▶ [What the task asks]
Go through the material below and copy each line where the word "hammer" appears.
== Segment start ==
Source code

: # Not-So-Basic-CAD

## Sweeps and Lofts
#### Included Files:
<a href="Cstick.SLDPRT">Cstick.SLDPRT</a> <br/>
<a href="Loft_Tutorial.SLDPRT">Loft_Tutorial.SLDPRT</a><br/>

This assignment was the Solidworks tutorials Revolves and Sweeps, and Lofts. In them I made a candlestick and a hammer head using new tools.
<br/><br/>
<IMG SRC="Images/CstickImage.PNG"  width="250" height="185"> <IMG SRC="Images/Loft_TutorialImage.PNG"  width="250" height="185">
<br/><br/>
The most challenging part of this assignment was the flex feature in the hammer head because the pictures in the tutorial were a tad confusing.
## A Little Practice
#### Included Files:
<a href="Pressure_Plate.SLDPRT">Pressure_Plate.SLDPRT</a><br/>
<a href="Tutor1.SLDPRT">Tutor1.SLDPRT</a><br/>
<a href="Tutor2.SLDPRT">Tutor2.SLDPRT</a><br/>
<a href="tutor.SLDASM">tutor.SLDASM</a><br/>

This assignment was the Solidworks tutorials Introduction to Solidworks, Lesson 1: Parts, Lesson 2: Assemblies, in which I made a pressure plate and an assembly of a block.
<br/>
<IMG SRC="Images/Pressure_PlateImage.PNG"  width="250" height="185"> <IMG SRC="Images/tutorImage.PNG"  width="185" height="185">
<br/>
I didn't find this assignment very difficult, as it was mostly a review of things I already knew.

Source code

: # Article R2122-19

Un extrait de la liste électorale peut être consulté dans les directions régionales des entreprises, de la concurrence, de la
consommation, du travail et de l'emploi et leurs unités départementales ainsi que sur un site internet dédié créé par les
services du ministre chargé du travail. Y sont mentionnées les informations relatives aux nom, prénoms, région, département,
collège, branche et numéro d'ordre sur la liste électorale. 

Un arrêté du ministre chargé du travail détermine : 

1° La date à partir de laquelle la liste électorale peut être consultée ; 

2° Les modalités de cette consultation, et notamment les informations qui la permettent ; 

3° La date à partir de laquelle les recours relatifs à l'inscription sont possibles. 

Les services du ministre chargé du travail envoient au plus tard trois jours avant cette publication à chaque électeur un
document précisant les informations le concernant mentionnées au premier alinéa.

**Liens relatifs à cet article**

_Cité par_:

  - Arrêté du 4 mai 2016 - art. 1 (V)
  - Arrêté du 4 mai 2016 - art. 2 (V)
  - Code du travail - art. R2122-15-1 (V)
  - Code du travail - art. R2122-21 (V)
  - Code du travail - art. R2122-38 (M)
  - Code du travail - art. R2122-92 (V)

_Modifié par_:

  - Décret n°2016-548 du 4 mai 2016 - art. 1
== Segment end ==
▶ [Worked solution]
This assignment was the Solidworks tutorials Revolves and Sweeps, and Lofts. In them I made a candlestick and a hammer head using new tools.
The most challenging part of this assignment was the flex feature in the hammer head because the pictures in the tutorial were a tad confusing.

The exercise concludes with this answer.